Saved entries:

____________________

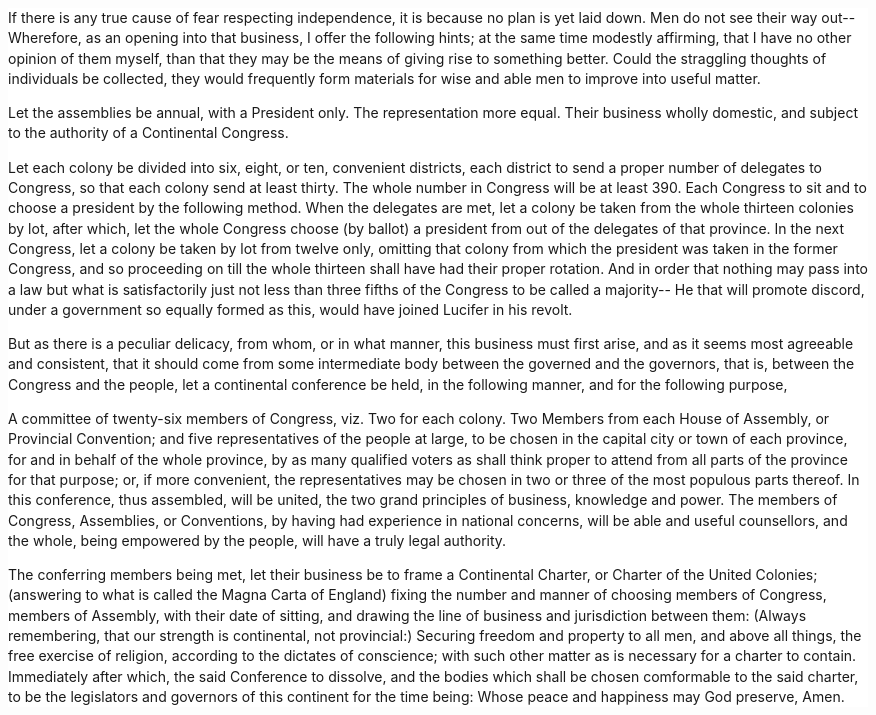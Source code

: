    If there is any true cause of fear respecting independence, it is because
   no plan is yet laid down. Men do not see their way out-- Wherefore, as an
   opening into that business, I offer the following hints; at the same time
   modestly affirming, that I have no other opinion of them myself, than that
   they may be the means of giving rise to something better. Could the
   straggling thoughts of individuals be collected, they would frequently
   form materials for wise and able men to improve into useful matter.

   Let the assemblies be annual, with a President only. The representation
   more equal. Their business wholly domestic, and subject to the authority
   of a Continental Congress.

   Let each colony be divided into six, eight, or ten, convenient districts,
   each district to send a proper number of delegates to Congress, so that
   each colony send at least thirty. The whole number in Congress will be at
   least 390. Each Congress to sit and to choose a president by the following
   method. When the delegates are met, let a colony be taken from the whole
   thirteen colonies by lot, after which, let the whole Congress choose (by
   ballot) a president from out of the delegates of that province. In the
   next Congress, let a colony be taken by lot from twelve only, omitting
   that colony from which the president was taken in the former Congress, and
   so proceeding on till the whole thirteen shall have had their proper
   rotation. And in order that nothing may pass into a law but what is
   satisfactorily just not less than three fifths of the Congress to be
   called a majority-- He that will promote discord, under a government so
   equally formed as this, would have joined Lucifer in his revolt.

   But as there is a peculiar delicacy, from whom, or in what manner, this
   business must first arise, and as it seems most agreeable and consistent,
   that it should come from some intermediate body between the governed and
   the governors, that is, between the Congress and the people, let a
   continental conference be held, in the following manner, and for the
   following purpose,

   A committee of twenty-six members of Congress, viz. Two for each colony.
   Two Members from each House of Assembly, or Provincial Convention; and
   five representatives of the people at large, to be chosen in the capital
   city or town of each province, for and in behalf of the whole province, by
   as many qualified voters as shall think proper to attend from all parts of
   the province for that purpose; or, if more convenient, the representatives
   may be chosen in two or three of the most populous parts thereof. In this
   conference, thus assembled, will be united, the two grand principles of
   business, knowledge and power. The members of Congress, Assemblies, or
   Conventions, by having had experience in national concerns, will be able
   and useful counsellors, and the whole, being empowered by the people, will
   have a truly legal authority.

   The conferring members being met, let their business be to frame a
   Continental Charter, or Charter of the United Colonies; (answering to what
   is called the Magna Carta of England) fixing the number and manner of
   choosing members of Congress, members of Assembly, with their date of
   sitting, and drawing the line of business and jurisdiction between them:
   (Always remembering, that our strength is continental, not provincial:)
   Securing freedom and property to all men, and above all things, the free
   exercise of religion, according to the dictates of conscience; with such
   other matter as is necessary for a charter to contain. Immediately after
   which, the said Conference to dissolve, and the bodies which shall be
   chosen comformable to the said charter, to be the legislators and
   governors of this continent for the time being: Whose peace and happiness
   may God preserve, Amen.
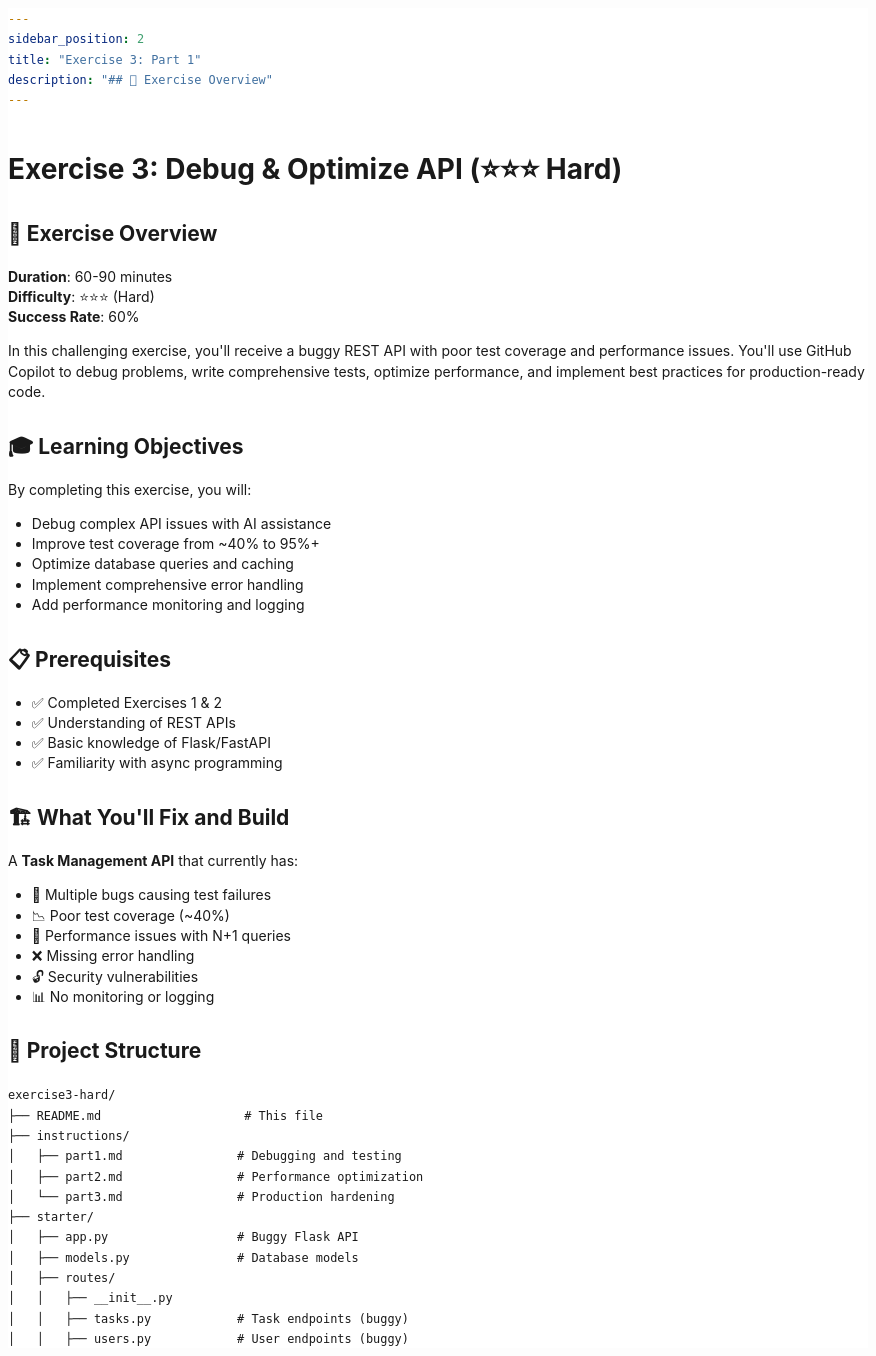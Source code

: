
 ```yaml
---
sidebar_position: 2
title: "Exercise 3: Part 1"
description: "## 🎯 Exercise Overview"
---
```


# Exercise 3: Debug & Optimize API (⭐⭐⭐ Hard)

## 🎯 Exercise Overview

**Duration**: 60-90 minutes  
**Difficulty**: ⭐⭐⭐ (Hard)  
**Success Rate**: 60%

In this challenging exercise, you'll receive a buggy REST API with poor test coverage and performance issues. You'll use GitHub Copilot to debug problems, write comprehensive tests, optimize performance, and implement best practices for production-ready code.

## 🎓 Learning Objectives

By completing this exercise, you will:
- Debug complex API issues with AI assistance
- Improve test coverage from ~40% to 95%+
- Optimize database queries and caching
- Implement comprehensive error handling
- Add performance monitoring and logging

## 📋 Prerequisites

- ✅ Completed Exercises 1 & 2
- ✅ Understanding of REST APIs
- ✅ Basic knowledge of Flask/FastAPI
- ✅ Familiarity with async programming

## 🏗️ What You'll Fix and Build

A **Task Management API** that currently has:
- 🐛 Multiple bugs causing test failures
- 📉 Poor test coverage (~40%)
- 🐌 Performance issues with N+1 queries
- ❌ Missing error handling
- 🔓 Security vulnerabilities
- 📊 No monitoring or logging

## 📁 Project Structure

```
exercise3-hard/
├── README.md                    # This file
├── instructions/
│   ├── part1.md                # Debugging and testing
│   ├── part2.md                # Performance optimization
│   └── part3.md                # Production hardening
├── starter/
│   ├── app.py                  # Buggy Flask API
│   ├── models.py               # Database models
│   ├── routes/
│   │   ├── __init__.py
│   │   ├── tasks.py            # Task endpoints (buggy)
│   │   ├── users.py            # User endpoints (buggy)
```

____________________

Look back at the entries above and repeat, unchanged, every line from the line holding "satisfactorily just not" through the line holding "business, knowledge and".

Answer area:
   satisfactorily just not less than three fifths of the Congress to be
   called a majority-- He that will promote discord, under a government so
   equally formed as this, would have joined Lucifer in his revolt.

   But as there is a peculiar delicacy, from whom, or in what manner, this
   business must first arise, and as it seems most agreeable and consistent,
   that it should come from some intermediate body between the governed and
   the governors, that is, between the Congress and the people, let a
   continental conference be held, in the following manner, and for the
   following purpose,

   A committee of twenty-six members of Congress, viz. Two for each colony.
   Two Members from each House of Assembly, or Provincial Convention; and
   five representatives of the people at large, to be chosen in the capital
   city or town of each province, for and in behalf of the whole province, by
   as many qualified voters as shall think proper to attend from all parts of
   the province for that purpose; or, if more convenient, the representatives
   may be chosen in two or three of the most populous parts thereof. In this
   conference, thus assembled, will be united, the two grand principles of
   business, knowledge and power. The members of Congress, Assemblies, or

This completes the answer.